*Task to complete:* If a line below contains the string "with", copy it out.

[Provided data Boundary: Start]

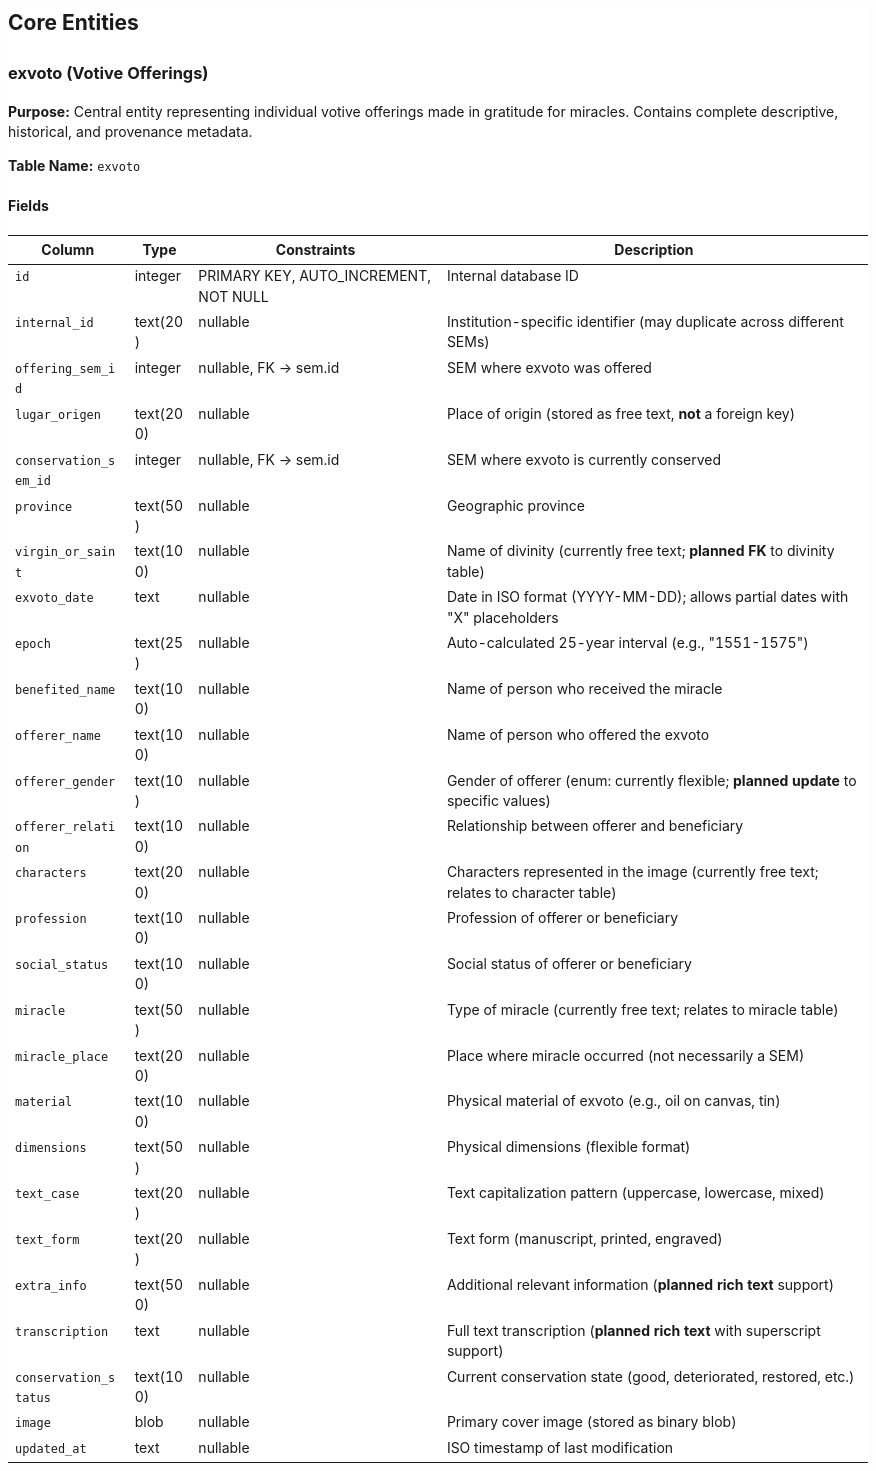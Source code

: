 
## Core Entities

### exvoto (Votive Offerings)

**Purpose:** Central entity representing individual votive offerings made in gratitude for miracles. Contains complete descriptive, historical, and provenance metadata.

**Table Name:** `exvoto`

#### Fields

| Column | Type | Constraints | Description |
|--------|------|-------------|-------------|
| `id` | integer | PRIMARY KEY, AUTO_INCREMENT, NOT NULL | Internal database ID |
| `internal_id` | text(20) | nullable | Institution-specific identifier (may duplicate across different SEMs) |
| `offering_sem_id` | integer | nullable, FK → sem.id | SEM where exvoto was offered |
| `lugar_origen` | text(200) | nullable | Place of origin (stored as free text, **not** a foreign key) |
| `conservation_sem_id` | integer | nullable, FK → sem.id | SEM where exvoto is currently conserved |
| `province` | text(50) | nullable | Geographic province |
| `virgin_or_saint` | text(100) | nullable | Name of divinity (currently free text; **planned FK** to divinity table) |
| `exvoto_date` | text | nullable | Date in ISO format (YYYY-MM-DD); allows partial dates with "X" placeholders |
| `epoch` | text(25) | nullable | Auto-calculated 25-year interval (e.g., "1551-1575") |
| `benefited_name` | text(100) | nullable | Name of person who received the miracle |
| `offerer_name` | text(100) | nullable | Name of person who offered the exvoto |
| `offerer_gender` | text(10) | nullable | Gender of offerer (enum: currently flexible; **planned update** to specific values) |
| `offerer_relation` | text(100) | nullable | Relationship between offerer and beneficiary |
| `characters` | text(200) | nullable | Characters represented in the image (currently free text; relates to character table) |
| `profession` | text(100) | nullable | Profession of offerer or beneficiary |
| `social_status` | text(100) | nullable | Social status of offerer or beneficiary |
| `miracle` | text(50) | nullable | Type of miracle (currently free text; relates to miracle table) |
| `miracle_place` | text(200) | nullable | Place where miracle occurred (not necessarily a SEM) |
| `material` | text(100) | nullable | Physical material of exvoto (e.g., oil on canvas, tin) |
| `dimensions` | text(50) | nullable | Physical dimensions (flexible format) |
| `text_case` | text(20) | nullable | Text capitalization pattern (uppercase, lowercase, mixed) |
| `text_form` | text(20) | nullable | Text form (manuscript, printed, engraved) |
| `extra_info` | text(500) | nullable | Additional relevant information (**planned rich text** support) |
| `transcription` | text | nullable | Full text transcription (**planned rich text** with superscript support) |
| `conservation_status` | text(100) | nullable | Current conservation state (good, deteriorated, restored, etc.) |
| `image` | blob | nullable | Primary cover image (stored as binary blob) |
| `updated_at` | text | nullable | ISO timestamp of last modification |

[Provided data Boundary: End]

*Completed exercise:*
| `exvoto_date` | text | nullable | Date in ISO format (YYYY-MM-DD); allows partial dates with "X" placeholders |
| `transcription` | text | nullable | Full text transcription (**planned rich text** with superscript support) |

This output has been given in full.